Your instructions: Filter the records below, keeping only lines with the string "What".
[[ Data extract open ]]
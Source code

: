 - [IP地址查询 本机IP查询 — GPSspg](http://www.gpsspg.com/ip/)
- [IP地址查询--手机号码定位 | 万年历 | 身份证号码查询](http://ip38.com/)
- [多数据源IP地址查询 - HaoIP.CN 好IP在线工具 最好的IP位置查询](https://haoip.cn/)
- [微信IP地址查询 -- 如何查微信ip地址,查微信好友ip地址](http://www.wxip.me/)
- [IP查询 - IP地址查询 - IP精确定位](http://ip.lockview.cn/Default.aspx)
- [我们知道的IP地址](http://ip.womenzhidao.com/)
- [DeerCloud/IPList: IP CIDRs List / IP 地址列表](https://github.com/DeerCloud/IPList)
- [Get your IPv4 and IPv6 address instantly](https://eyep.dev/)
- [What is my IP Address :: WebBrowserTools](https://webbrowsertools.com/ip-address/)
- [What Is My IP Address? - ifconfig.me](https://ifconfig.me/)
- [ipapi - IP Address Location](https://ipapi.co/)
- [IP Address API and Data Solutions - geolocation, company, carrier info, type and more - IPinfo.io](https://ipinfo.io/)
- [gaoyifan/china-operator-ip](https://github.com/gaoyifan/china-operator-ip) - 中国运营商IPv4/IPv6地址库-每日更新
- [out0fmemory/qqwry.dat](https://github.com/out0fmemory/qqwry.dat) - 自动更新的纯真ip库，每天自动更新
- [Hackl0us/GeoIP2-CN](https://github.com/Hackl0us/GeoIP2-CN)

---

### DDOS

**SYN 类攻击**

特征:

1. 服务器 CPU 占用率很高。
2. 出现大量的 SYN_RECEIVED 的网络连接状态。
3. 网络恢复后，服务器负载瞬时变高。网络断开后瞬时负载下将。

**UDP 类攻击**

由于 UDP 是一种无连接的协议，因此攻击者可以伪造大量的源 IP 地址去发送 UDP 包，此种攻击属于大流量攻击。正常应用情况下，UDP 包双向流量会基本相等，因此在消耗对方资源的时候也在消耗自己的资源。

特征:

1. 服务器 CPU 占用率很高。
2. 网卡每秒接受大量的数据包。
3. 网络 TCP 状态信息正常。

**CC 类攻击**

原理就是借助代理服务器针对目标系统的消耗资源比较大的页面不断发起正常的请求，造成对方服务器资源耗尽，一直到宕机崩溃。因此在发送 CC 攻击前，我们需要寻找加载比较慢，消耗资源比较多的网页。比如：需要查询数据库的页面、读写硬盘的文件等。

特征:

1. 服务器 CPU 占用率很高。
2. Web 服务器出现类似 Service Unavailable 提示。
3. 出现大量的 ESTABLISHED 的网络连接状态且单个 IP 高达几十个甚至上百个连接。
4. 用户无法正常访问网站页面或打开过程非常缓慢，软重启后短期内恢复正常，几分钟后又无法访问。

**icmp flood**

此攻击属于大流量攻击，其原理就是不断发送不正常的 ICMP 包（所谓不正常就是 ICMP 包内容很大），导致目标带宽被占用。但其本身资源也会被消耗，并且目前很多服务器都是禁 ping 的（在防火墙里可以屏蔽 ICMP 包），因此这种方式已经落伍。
[[ Data extract closed ]]
Response for this exercise:
- [What is my IP Address :: WebBrowserTools](https://webbrowsertools.com/ip-address/)
- [What Is My IP Address? - ifconfig.me](https://ifconfig.me/)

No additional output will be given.